Required action:
Among the records below, find the lines with the word "public" and copy them.

***** Data section *****

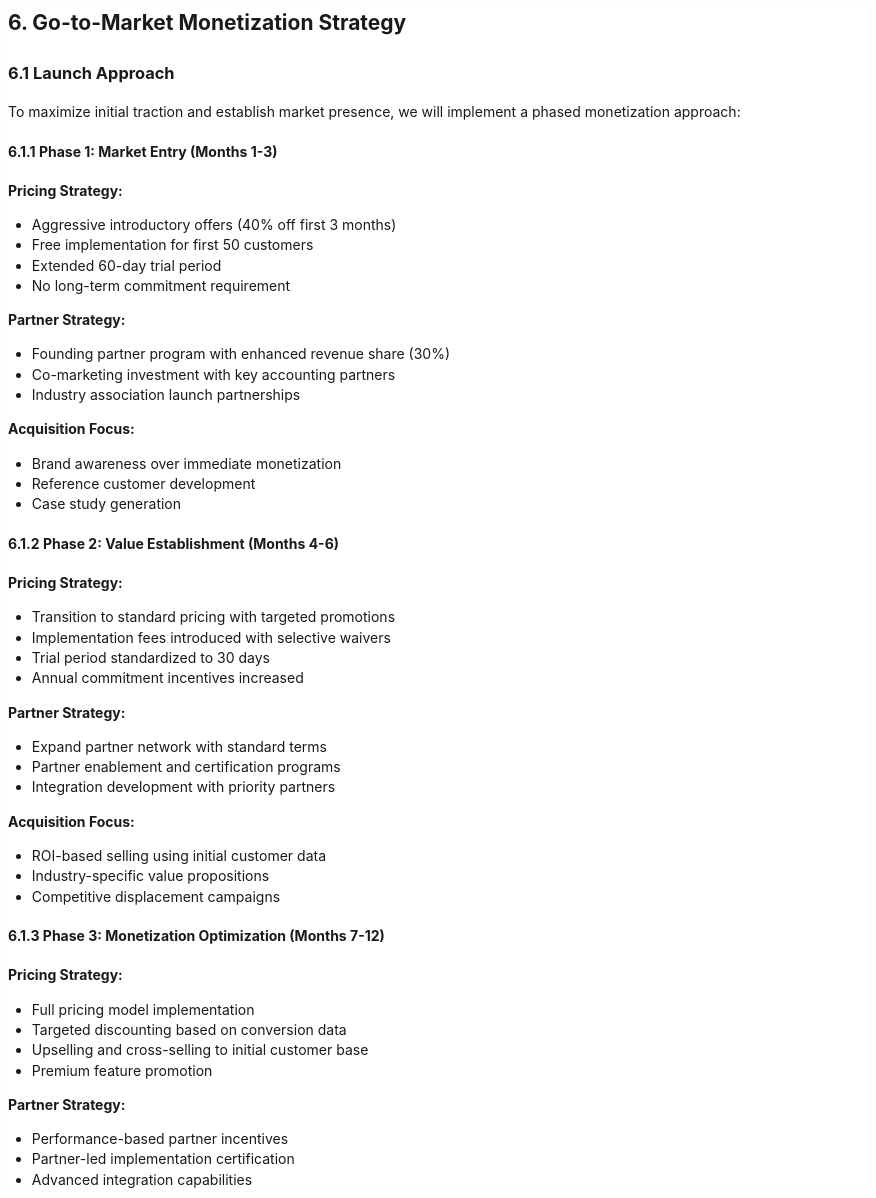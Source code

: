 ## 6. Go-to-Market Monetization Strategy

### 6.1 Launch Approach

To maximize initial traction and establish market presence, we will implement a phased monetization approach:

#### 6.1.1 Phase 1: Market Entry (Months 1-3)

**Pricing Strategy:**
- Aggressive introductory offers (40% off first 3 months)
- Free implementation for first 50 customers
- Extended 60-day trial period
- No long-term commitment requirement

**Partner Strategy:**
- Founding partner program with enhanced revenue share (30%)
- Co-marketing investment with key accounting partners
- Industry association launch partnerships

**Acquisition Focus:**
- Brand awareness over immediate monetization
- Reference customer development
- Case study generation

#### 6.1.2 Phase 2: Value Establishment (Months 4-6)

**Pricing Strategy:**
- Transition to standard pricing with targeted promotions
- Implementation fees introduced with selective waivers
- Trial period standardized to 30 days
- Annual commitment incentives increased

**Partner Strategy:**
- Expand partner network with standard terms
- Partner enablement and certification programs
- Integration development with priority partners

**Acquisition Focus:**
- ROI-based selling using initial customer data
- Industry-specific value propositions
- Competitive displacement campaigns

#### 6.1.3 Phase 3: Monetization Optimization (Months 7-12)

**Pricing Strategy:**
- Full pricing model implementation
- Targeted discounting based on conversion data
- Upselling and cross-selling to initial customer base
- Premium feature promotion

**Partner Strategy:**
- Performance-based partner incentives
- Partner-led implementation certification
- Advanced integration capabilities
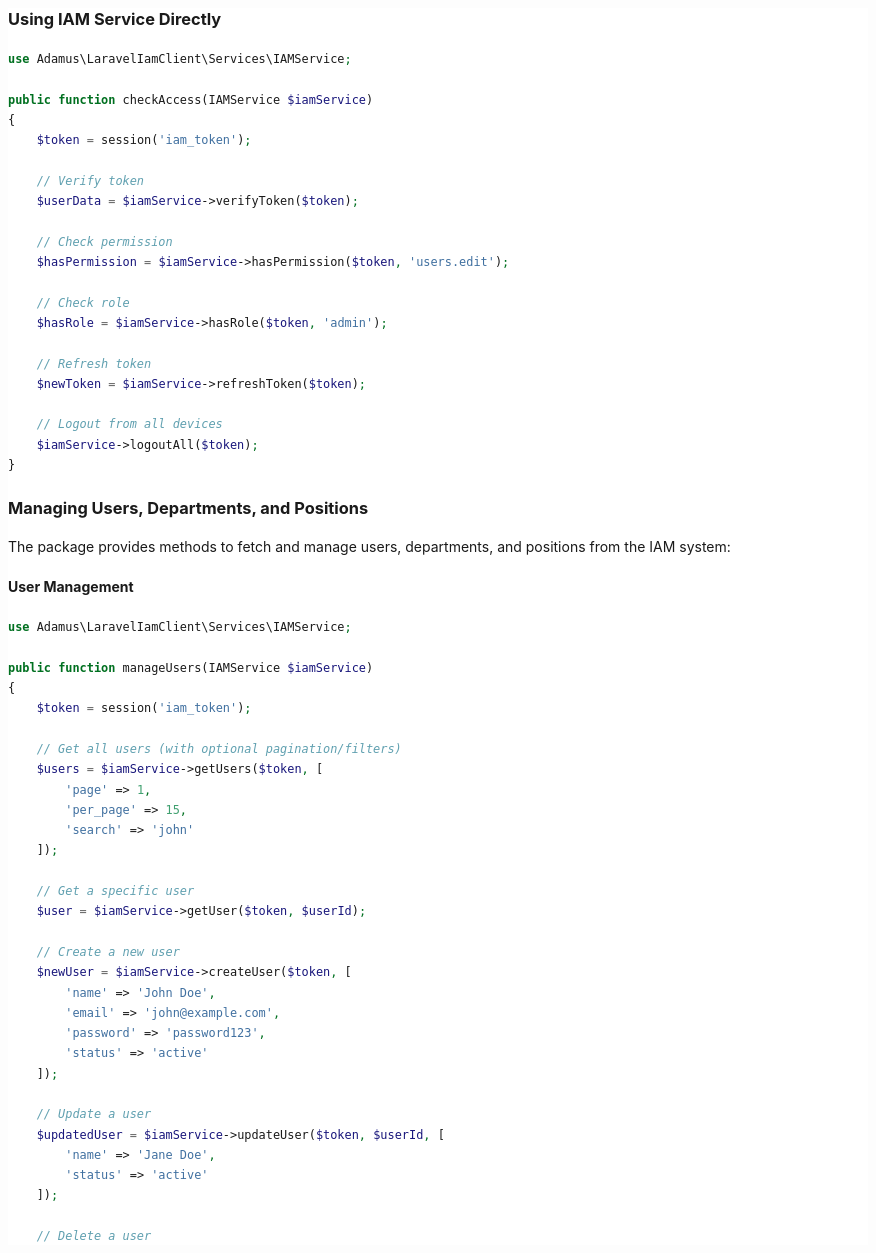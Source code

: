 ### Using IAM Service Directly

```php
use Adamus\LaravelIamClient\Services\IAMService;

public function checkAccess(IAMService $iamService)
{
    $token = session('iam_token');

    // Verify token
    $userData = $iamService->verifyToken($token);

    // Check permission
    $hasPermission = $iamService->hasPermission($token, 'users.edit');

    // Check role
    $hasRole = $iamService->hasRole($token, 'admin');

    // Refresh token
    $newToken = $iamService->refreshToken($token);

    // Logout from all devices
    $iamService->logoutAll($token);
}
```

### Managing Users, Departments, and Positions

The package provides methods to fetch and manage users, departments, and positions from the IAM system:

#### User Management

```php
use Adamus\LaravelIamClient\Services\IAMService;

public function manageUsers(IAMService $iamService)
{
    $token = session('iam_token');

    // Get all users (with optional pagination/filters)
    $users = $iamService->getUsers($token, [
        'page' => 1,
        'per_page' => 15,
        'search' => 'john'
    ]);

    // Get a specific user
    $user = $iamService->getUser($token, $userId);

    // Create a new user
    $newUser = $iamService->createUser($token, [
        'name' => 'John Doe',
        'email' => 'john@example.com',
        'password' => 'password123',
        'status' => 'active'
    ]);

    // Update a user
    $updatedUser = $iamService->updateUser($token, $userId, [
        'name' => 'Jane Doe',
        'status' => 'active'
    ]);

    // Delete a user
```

*****

Solution:
public function checkAccess(IAMService $iamService)
public function manageUsers(IAMService $iamService)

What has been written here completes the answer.